Brachial angiography
It has certain value for the diagnosis of GCA. It can be found that the radial artery is irregular and narrow, and it can also be used as an indication for the biopsy site of the radial artery.
3. Selective aortic angiography
Selective angiography, such as aortic arch and its branch arteries, can be performed when suspected aortic involvement.
Diagnosis
Diagnosis and diagnosis of giant cell arteritis
Diagnosis can be based on medical history, clinical symptoms, and laboratory tests.
Differential diagnosis
1. Nodular polyarteritis: mainly invading small and medium arteries, such as renal artery (70% to 80%), celiac artery or mesenteric artery (30% to 50%), rarely involving the radial artery.

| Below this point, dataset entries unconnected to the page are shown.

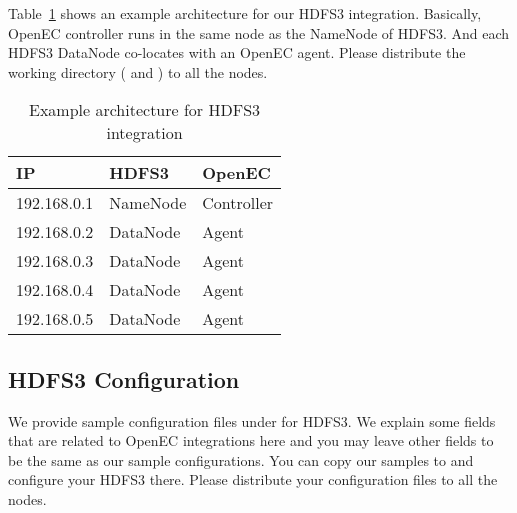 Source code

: \documentclass[letterpaper,12pt]{article}
\newcommand{\openec}{{\sf\small OpenEC}\xspace}
\begin{document}
Table~\ref{tab:hdfs3arch} shows an example architecture for our HDFS3 integration.
Basically, \openec controller runs in the same node as the NameNode of HDFS3.
And each HDFS3 DataNode co-locates with an \openec agent. Please distribute
the working directory ( and ) to all 
the nodes.

\begin{table}[h]
\centering
\footnotesize
\renewcommand{\arraystretch}{1.1}
\begin{tabular}{|l|l|l|}
\hline
IP & HDFS3 & OpenEC \\
\hline
\hline
192.168.0.1 & NameNode & Controller \\
\hline
192.168.0.2 & DataNode & Agent \\
\hline
192.168.0.3 & DataNode & Agent \\
\hline
192.168.0.4 & DataNode & Agent \\
\hline
192.168.0.5 & DataNode & Agent \\
\hline
\end{tabular}
\vspace{-3pt}
\caption{Example architecture for HDFS3 integration}
\label{tab:hdfs3arch}
\end{table}

\subsection{HDFS3 Configuration}

We provide sample configuration files under  for HDFS3.
We explain some fields that are related to \openec integrations here and you may leave other fields
to be the same as our sample configurations. You can copy our samples to 
and configure your HDFS3 there. Please distribute your configuration files to all the nodes.
\end{document}
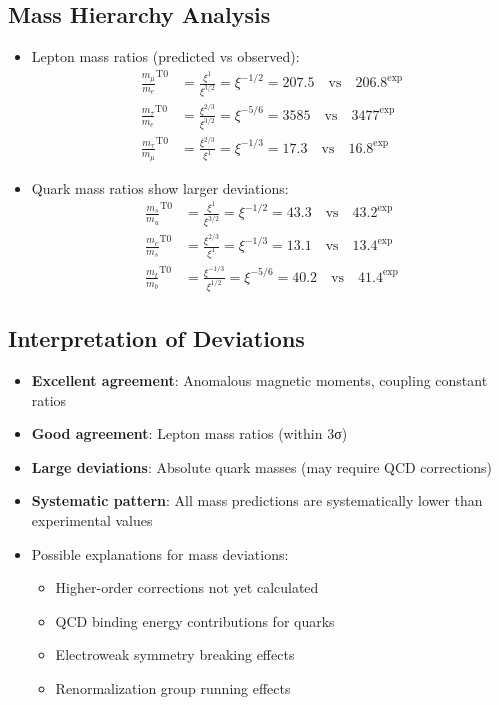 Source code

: \documentclass[12pt,a4paper]{article}
\begin{document}
\subsection{Mass Hierarchy Analysis}
\begin{itemize}
	\item Lepton mass ratios (predicted vs observed):
	\begin{align}
		\frac{m_\mu}{m_e}^{\text{T0}} &= \frac{\xi^1}{\xi^{3/2}} = \xi^{-1/2} = 207.5 \quad \text{vs} \quad 206.8^{\text{exp}} \\
		\frac{m_\tau}{m_e}^{\text{T0}} &= \frac{\xi^{2/3}}{\xi^{3/2}} = \xi^{-5/6} = 3585 \quad \text{vs} \quad 3477^{\text{exp}} \\
		\frac{m_\tau}{m_\mu}^{\text{T0}} &= \frac{\xi^{2/3}}{\xi^1} = \xi^{-1/3} = 17.3 \quad \text{vs} \quad 16.8^{\text{exp}}
	\end{align}
	
	\item Quark mass ratios show larger deviations:
	\begin{align}
		\frac{m_s}{m_u}^{\text{T0}} &= \frac{\xi^1}{\xi^{3/2}} = \xi^{-1/2} = 43.3 \quad \text{vs} \quad 43.2^{\text{exp}} \\
		\frac{m_c}{m_s}^{\text{T0}} &= \frac{\xi^{2/3}}{\xi^1} = \xi^{-1/3} = 13.1 \quad \text{vs} \quad 13.4^{\text{exp}} \\
		\frac{m_t}{m_b}^{\text{T0}} &= \frac{\xi^{-1/3}}{\xi^{1/2}} = \xi^{-5/6} = 40.2 \quad \text{vs} \quad 41.4^{\text{exp}}
	\end{align}
\end{itemize}

\subsection{Interpretation of Deviations}
\begin{itemize}
	\item \textbf{Excellent agreement}: Anomalous magnetic moments, coupling constant ratios
	\item \textbf{Good agreement}: Lepton mass ratios (within 3σ)
	\item \textbf{Large deviations}: Absolute quark masses (may require QCD corrections)
	\item \textbf{Systematic pattern}: All mass predictions are systematically lower than experimental values
	
	\item Possible explanations for mass deviations:
	\begin{itemize}
		\item Higher-order corrections not yet calculated
		\item QCD binding energy contributions for quarks
		\item Electroweak symmetry breaking effects
		\item Renormalization group running effects
	\end{itemize}
\end{itemize}
\end{document}
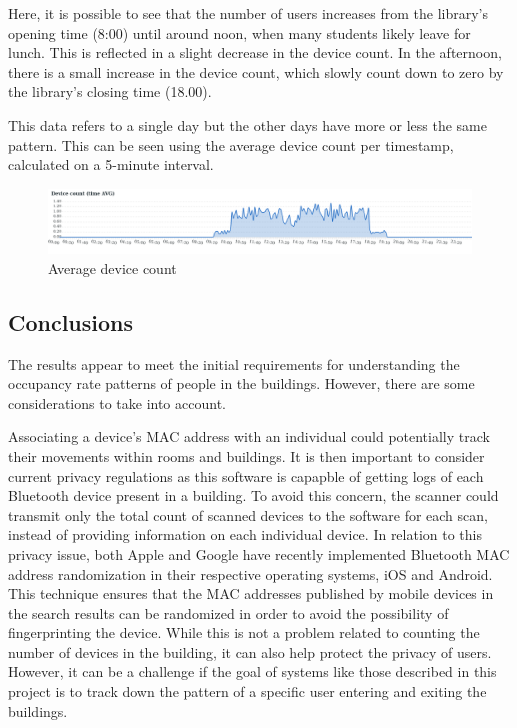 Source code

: \documentclass[a4paper, 11pt]{article}
\begin{document}
Here, it is possible to see that the number of users increases from the library's opening time (8:00) until around noon, when many students likely leave for lunch. This is reflected in a slight decrease in the device count. In the afternoon, there is a small increase in the device count, which slowly count down to zero by the library's closing time (18.00).

This data refers to a single day but the other days have more or less the same pattern. This can be seen using the average device count per timestamp, calculated on a 5-minute interval.

\begin{figure}[H]
    \centering
    \includegraphics[width=1\linewidth]{images/reyw2zjfg.png}
    \caption{Average device count}
\end{figure}

\subsection{Conclusions}
The results appear to meet the initial requirements for understanding the occupancy rate patterns of people in the buildings. However, there are some considerations to take into account.

Associating a device's MAC address with an individual could potentially track their movements within rooms and buildings. It is then important to consider current privacy regulations as this software is capapble of getting logs of each Bluetooth device present in a building. To avoid this concern, the scanner could transmit only the total count of scanned devices to the software for each scan, instead of providing information on each individual device. In relation to this privacy issue, both Apple and Google have recently implemented Bluetooth MAC address randomization in their respective operating systems, iOS and Android. This technique ensures that the MAC addresses published by mobile devices in the search results can be randomized in order to avoid the possibility of fingerprinting the device. While this is not a problem related to counting the number of devices in the building, it can also help protect the privacy of users. However, it can be a challenge if the goal of systems like those described in this project is to track down the pattern of a specific user entering and exiting the buildings.
\end{document}
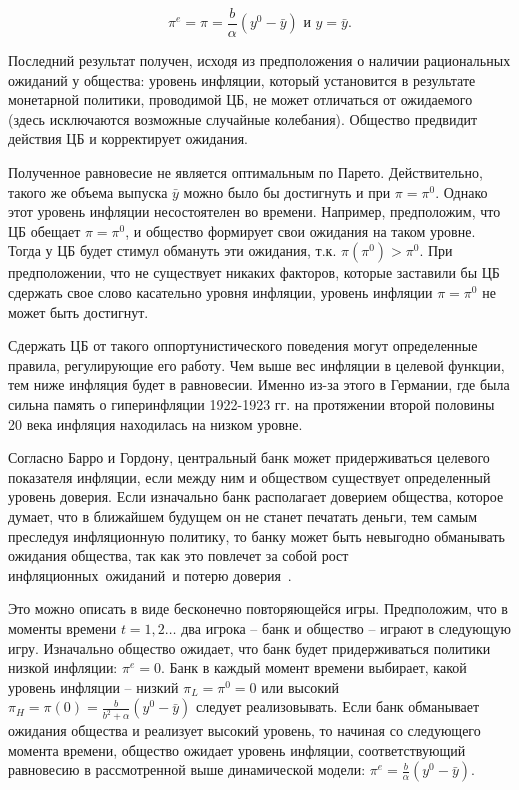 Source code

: \documentclass[14pt,a4paper, oneside]{extreport}
\theoremstyle{plain}              %
\theoremstyle{definition}         %
\begin{document}
\begin{equation}\label{T3-6}
\pi^e = \pi = \frac{b}{\alpha} (y^0 - \bar y) \mbox{ и } y = \bar y.
\end{equation}

Последний результат получен, исходя из предположения о наличии рациональных ожиданий у общества: уровень инфляции, который установится в результате монетарной политики, проводимой ЦБ, не может отличаться от ожидаемого (здесь исключаются возможные случайные колебания). Общество предвидит действия ЦБ и корректирует ожидания. 

Полученное равновесие не является оптимальным по Парето. Действительно, такого же объема выпуска $\bar y$ можно было бы достигнуть и при $\pi=\pi^0$. Однако этот уровень инфляции несостоятелен во времени. Например, предположим, что ЦБ обещает $\pi=\pi^0$, и общество формирует свои ожидания на таком уровне. Тогда у ЦБ будет стимул обмануть эти ожидания, т.к. $\pi(\pi^0)>\pi^0$. При предположении, что не существует никаких факторов, которые заставили бы ЦБ сдержать свое слово касательно уровня инфляции, уровень инфляции $\pi=\pi^0$ не может быть достигнут.

Сдержать ЦБ от такого оппортунистического поведения могут определенные правила, регулирующие его работу. Чем выше вес инфляции в целевой функции, тем ниже инфляция будет в равновесии. Именно из-за этого в Германии, где была сильна память о гиперинфляции 1922-1923 гг. на протяжении второй половины 20 века инфляция находилась на низком уровне.

Согласно Барро и Гордону, центральный банк может придерживаться целевого показателя инфляции, если между ним и обществом существует определенный уровень доверия. Если изначально банк располагает доверием общества, которое думает, что в ближайшем будущем он не станет печатать деньги, тем самым преследуя инфляционную политику, то банку может быть невыгодно обманывать ожидания общества, так как это повлечет за собой рост инфляционных~ожиданий~и потерю доверия~\cite{barro1981positive}. 

Это можно описать в виде бесконечно повторяющейся игры. Предположим, что в моменты времени $ t=1,2…$  два игрока – банк и общество – играют в следующую игру. Изначально общество ожидает, что банк будет придерживаться политики низкой инфляции: $\pi^e=0$. Банк в каждый момент времени выбирает, какой уровень инфляции – низкий $\pi_L=\pi^0=0$ или высокий $\pi_H=\pi(0)=\frac{b}{b^2+\alpha} (y^0 - \bar y)$  следует реализовывать. Если банк обманывает ожидания общества и реализует высокий уровень, то начиная со следующего момента времени, общество ожидает уровень инфляции, соответствующий равновесию в рассмотренной выше динамической модели: $\pi^e=\frac{b}{\alpha} (y^0- \bar y)$.
\end{document}
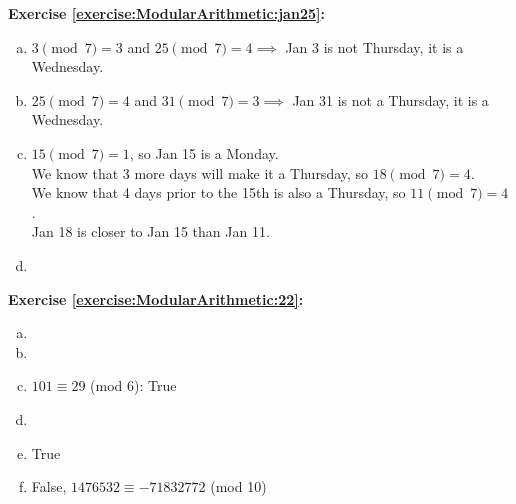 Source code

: \noindent\textbf{Exercise \ref{exercise:ModularArithmetic:jan25}:} %
\begin{enumerate}[(a)]
\item
$3\pmod{7} = 3$ and $25\pmod{7} = 4 \implies$ Jan 3 is not Thursday, it is a Wednesday.

\item
$25\pmod{7} = 4$ and $31\pmod{7} = 3 \implies$ Jan 31 is not a Thursday, it is a Wednesday.

\item
$15\pmod{7} = 1$, so Jan 15 is a Monday.\\
We know that 3 more days will make it a Thursday, so $18\pmod{7} = 4$.\\
We know that 4 days prior to the 15th is also a Thursday, so $11\pmod{7} = 4$.\\
Jan 18 is closer to Jan 15 than Jan 11.

\item
\end{enumerate}

\noindent\textbf{Exercise \ref{exercise:ModularArithmetic:22}:}
\begin{enumerate}[(a)]
\item
 
 \item

\item
$101 \equiv 29$ (mod 6): True

\item

\item
True

\item
False, $1476532 \equiv -71832772$ (mod 10)
\end{enumerate}


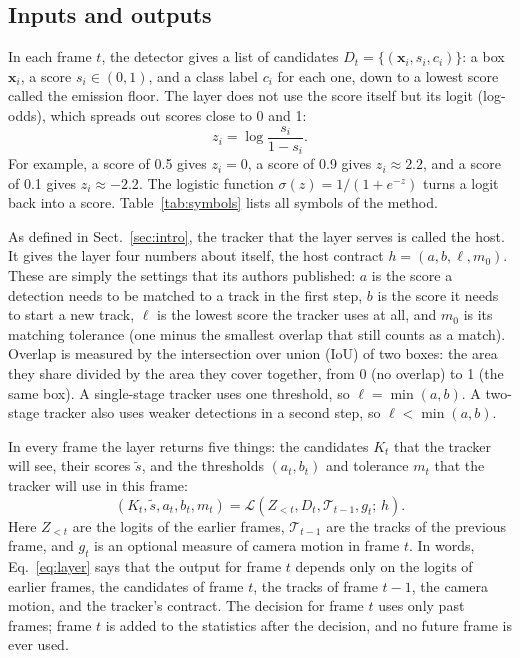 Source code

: \subsection{Inputs and outputs}\label{sec:problem}
In each frame $t$, the detector gives a list of candidates
$D_t=\{(\mathbf{x}_i,s_i,c_i)\}$: a box $\mathbf{x}_i$, a score
$s_i\in(0,1)$, and a class label $c_i$ for each one, down to a lowest score
called the emission floor. The layer does not use the score itself but its
logit (log-odds), which spreads out scores close to 0 and 1:
\begin{equation}
z_i=\log\frac{s_i}{1-s_i}.
\label{eq:logit}
\end{equation}
For example, a score of 0.5 gives $z_i=0$, a score of 0.9 gives
$z_i\approx2.2$, and a score of 0.1 gives $z_i\approx-2.2$. The logistic
function $\sigma(z)=1/(1+e^{-z})$ turns a logit back into a score. Table~\ref{tab:symbols}
lists all symbols of the method.

As defined in Sect.~\ref{sec:intro}, the tracker that the layer serves is
called the host. It gives the layer four numbers about itself, the host
contract $h=(a,b,\ell,m_0)$. These are simply the settings that its
authors published: $a$ is the score a detection needs to be matched to a
track in the first step, $b$ is the score it needs to start a new track,
$\ell$ is the lowest score the tracker uses at all, and $m_0$ is its matching
tolerance (one minus the smallest overlap that still counts as a match).
Overlap is measured by the intersection over union (IoU) of two boxes: the
area they share divided by the area they cover together, from 0 (no overlap)
to 1 (the same box). A
single-stage tracker uses one threshold, so $\ell=\min(a,b)$. A two-stage
tracker also uses weaker detections in a second step, so
$\ell<\min(a,b)$.

In every frame the layer returns five things: the candidates $K_t$ that the
tracker will see, their scores $\tilde{s}$, and the thresholds $(a_t,b_t)$
and tolerance $m_t$ that the tracker will use in this frame:
\begin{equation}
\left(K_t,\tilde{s},a_t,b_t,m_t\right)=
\mathcal{L}\left(Z_{<t},D_t,\mathcal{T}_{t-1},g_t;\,h\right).
\label{eq:layer}
\end{equation}
Here $Z_{<t}$ are the logits of the earlier frames, $\mathcal{T}_{t-1}$ are
the tracks of the previous frame, and $g_t$ is an optional measure of camera
motion in frame $t$. In words, Eq.~\eqref{eq:layer} says that the output for
frame $t$ depends only on the logits of earlier frames, the candidates of
frame $t$, the tracks of frame $t-1$, the camera motion, and the tracker's
contract. The decision for frame $t$ uses only past frames; frame $t$ is
added to the statistics after the decision, and no future frame is ever
used.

2. Allergic vasculitis: mainly involving small blood vessels, small veins or capillaries, obvious skin lesions such as maculopapular rash, papules, cyanosis, ecchymoses, nodules, ulcers, etc.
3. Wegener granuloma: above, lower respiratory tract granuloma, generalized small and medium arteritis and focal necrotic glomerulonephritis (80%) as the main features.
4. Aortic arch arteritis: Aortic arch arteritis has a wide range of lesions, often causing segmental stenosis of the arteries, arterial dilatation before and after occlusion or constriction, and GCA invading the aorta is rare.
5. Others: Identification should be based on malignant tumors, systemic or systemic infections or other causes of fever, headache, anemia, blindness, etc.